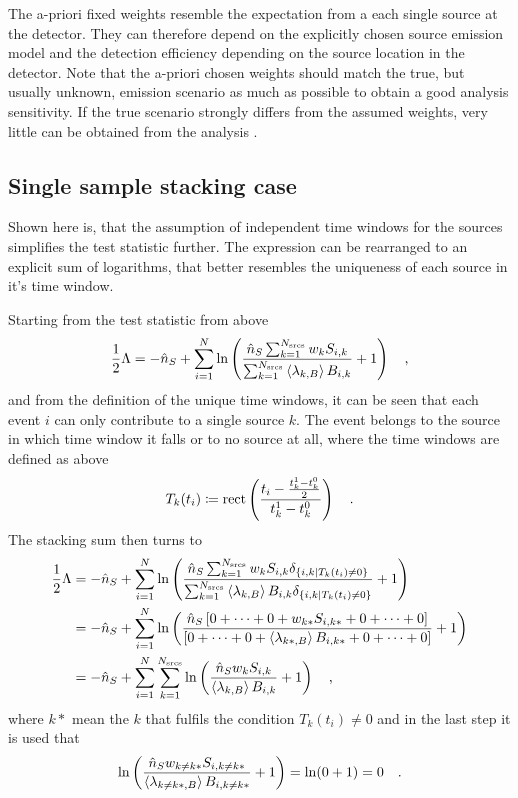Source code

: The a-priori fixed weights resemble the expectation from a each single source at the detector.
They can therefore depend on the explicitly chosen source emission model and the detection efficiency depending on the source location in the detector.
Note that the a-priori chosen weights should match the true, but usually unknown, emission scenario as much as possible to obtain a good analysis sensitivity.
If the true scenario strongly differs from the assumed weights, very little can be obtained from the analysis .


\subsection{Single sample stacking case}
Shown here is, that the assumption of independent time windows for the sources simplifies the test statistic further.
The expression can be rearranged to an explicit sum of logarithms, that better resembles the uniqueness of each source in it's time window.

Starting from the test statistic from above
\begin{equation}
  \frac{1}{2}\Lambda
  = -\hat{n}_S +
    \sum_{i=1}^N \ln\left(
      \frac{\hat{n}_S \sum_{k=1}^{N_\text{srcs}} w_k S_{i,k}}
           {\sum_{k=1}^{N_\text{srcs}}\Braket{\lambda_{k,B}} B_{i,k}}
      + 1 \right)
  \quad\text{,}
\end{equation}
and from the definition of the unique time windows, it can be seen that each event $i$ can only contribute to a single source $k$.
The event belongs to the source in which time window it falls or to no source at all, where the time windows are defined as above
\begin{equation}
  T_k(t_i) \coloneqq \operatorname{rect} \left(
    \frac{t_i - \frac{t_k^1-t_k^0}{2}} {t_k^1-t_k^0}
  \right)
  \quad\text{.}
\end{equation}
The stacking sum then turns to
\begin{align}
  \frac{1}{2}\Lambda
  &= -\hat{n}_S +
    \sum_{i=1}^N \ln\left(
      \frac{\hat{n}_S \sum_{k=1}^{N_\text{srcs}} w_k S_{i,k}
            \delta_{\{i,k|T_k(t_i)\neq 0\}}}
           {\sum_{k=1}^{N_\text{srcs}}\Braket{\lambda_{k,B}} B_{i,k}
            \delta_{\{i,k|T_k(t_i)\neq 0\}}}
      + 1 \right) \\
  &= -\hat{n}_S +
    \sum_{i=1}^N \ln\left(
      \frac{\hat{n}_S \left[0+\dots+0+ w_{k*} S_{i,k*} +0+\dots+0\right]}
           {\left[0+\dots+0+ \Braket{\lambda_{k*,B}} B_{i,k*} +0+\dots+0\right]}
      + 1 \right) \\
  &= -\hat{n}_S +
    \sum_{i=1}^N \sum_{k=1}^{N_\text{srcs}} \ln\left(
      \frac{\hat{n}_S w_k S_{i,k}}{\Braket{\lambda_{k,B}} B_{i,k}}
      + 1 \right) \quad\text{,}
\end{align}
where $k*$ mean the $k$ that fulfils the condition $T_k(t_i)\neq 0$ and in the last step it is used that
\begin{equation}
   \ln\left(
      \frac{\hat{n}_S w_{k\neq k*} S_{i,k\neq k*}}{\Braket{\lambda_{k\neq k*,B}} B_{i,k\neq k*}}
      + 1 \right) = \ln(0 + 1) = 0
      \quad\text{.}
\end{equation}

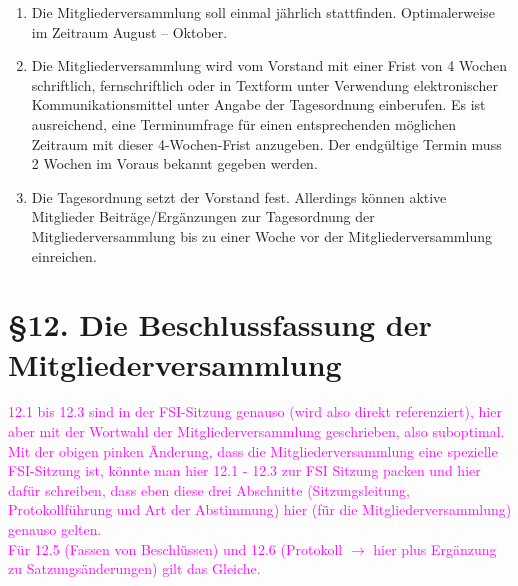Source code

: \documentclass[a4paper,12pt]{article}
\begin{document}
\begin{enumerate}
    	\item
		Die Mitgliederversammlung soll einmal jährlich stattfinden.
		Optimalerweise im Zeitraum August – Oktober.
    	\item
		Die Mitgliederversammlung wird vom Vorstand mit einer Frist von
		4 Wochen schriftlich, fernschriftlich oder in Textform unter
		Verwendung elektronischer Kommunikationsmittel unter Angabe der
		Tagesordnung einberufen. Es ist ausreichend, eine Terminumfrage
		für einen entsprechenden möglichen Zeitraum mit dieser
		4-Wochen-Frist anzugeben. Der endgültige Termin muss 2
		Wochen im Voraus bekannt gegeben werden.
    	\item
		Die Tagesordnung setzt der Vorstand fest. Allerdings können
		aktive Mitglieder Beiträge/Ergänzungen zur Tagesordnung der
		Mitgliederversammlung bis zu einer Woche vor der
		Mitgliederversammlung einreichen.
\end{enumerate}

\section*{§12. Die Beschlussfassung der Mitgliederversammlung}

\textcolor{magenta}{12.1 bis 12.3 sind in der FSI-Sitzung genauso (wird also direkt referenziert), hier aber mit der Wortwahl der Mitgliederversammlung geschrieben, also suboptimal. Mit der obigen pinken Änderung, dass die Mitgliederversammlung eine spezielle FSI-Sitzung ist, könnte man hier 12.1 - 12.3 zur FSI Sitzung packen und hier dafür schreiben, dass eben diese drei Abschnitte (Sitzungsleitung, Protokollführung und  Art der Abstimmung) hier (für die Mitgliederversammlung) genauso gelten. \\
Für 12.5 (Fassen von Beschlüssen) und 12.6 (Protokoll $\rightarrow$ hier plus Ergänzung zu Satzungsänderungen) gilt das Gleiche.}
	
\end{document}

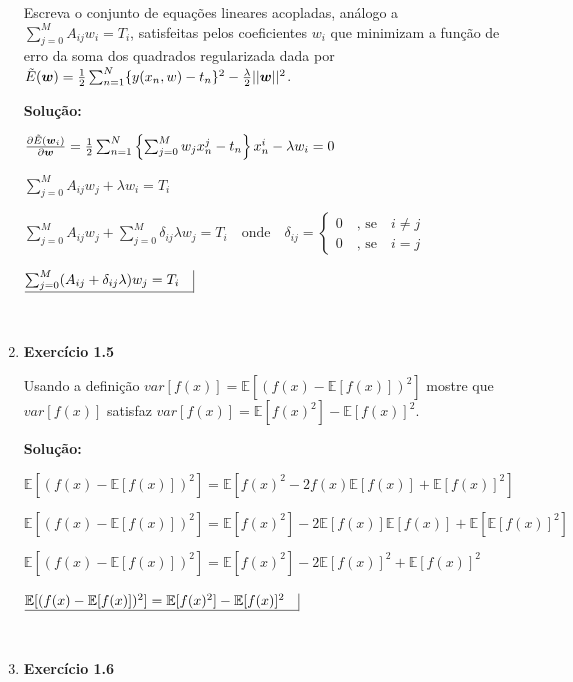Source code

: \begin{enumerate}
Escreva o conjunto de equações lineares acopladas, análogo a $\sum_{j=0}^{M}A_{ij} w_i = T_i$, satisfeitas pelos coeficientes $w_i$ que minimizam a função de erro da soma dos quadrados regularizada dada por $\Tilde{E}(\boldsymbol{w})=\frac{1}{2}\sum_{n=1}^{N} \{y(x_n,w)-t_n\}^2 - \frac{\lambda}{2}||\boldsymbol{w}||^2$.
\newline \par
\textbf{Solução:}


$ \frac{\partial \Tilde{E}(\boldsymbol{w}_i)}{\partial \boldsymbol{w}}=\frac{1}{2}\sum_{n=1}^{N} \left\{ \sum_{j=0}^{M} w_j x_n^j -t_n 
\right\} x_n^i    - \lambda w_i = 0$

$  \sum_{j=0}^{M}A_{ij} w_j + \lambda w_i = T_i $

$  \sum_{j=0}^{M}A_{ij} w_j + \sum_{j=0}^{M} \delta_{ij} \lambda w_j = T_i \quad \text{onde} \quad  \delta_{ij} = \begin{cases}
0 \quad \text{, se} \quad i \neq j \\
0 \quad \text{, se} \quad i = j
\end{cases}$

$\underline{\sum_{j=0}^{M}(A_{ij} + \delta_{ij} \lambda)w_j = T_i\quad} \vline $

$ $

\item \textbf{Exercício 1.5} \par

Usando a definição $var[f(x)]=\mathbb{E}[(f(x)-\mathbb{E}[f(x)])^2]$ mostre que $var[f(x)]$ satisfaz $var[f(x)]=\mathbb{E}[f(x)^2]-\mathbb{E}[f(x)]^2$.
\newline \par
\textbf{Solução:}


$\mathbb{E}[(f(x)-\mathbb{E}[f(x)])^2] = \mathbb{E}[f(x)^2-2f(x)\mathbb{E}[f(x)]+\mathbb{E}[f(x)]^2]$

$\mathbb{E}[(f(x)-\mathbb{E}[f(x)])^2] = \mathbb{E}[f(x)^2]-2\mathbb{E}[f(x)]\mathbb{E}[f(x)]+\mathbb{E}[\mathbb{E}[f(x)]^2]$

$\mathbb{E}[(f(x)-\mathbb{E}[f(x)])^2] = \mathbb{E}[f(x)^2]-2\mathbb{E}[f(x)]^2+\mathbb{E}[f(x)]^2$

$\underline{\mathbb{E}[(f(x)-\mathbb{E}[f(x)])^2] = \mathbb{E}[f(x)^2]-\mathbb{E}[f(x)]^2\quad} \vline$

$ $



\item \textbf{Exercício 1.6} \par


\end{enumerate}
···
YOUR GOAL =>
Among the entries above, identify all lines with "that" and copy them.

RESULT OF THIS TASK =>
Note that the a-priori chosen weights should match the true, but usually unknown, emission scenario as much as possible to obtain a good analysis sensitivity.
Shown here is, that the assumption of independent time windows for the sources simplifies the test statistic further.
The expression can be rearranged to an explicit sum of logarithms, that better resembles the uniqueness of each source in it's time window.
and from the definition of the unique time windows, it can be seen that each event $i$ can only contribute to a single source $k$.
where $k*$ mean the $k$ that fulfils the condition $T_k(t_i)\neq 0$ and in the last step it is used that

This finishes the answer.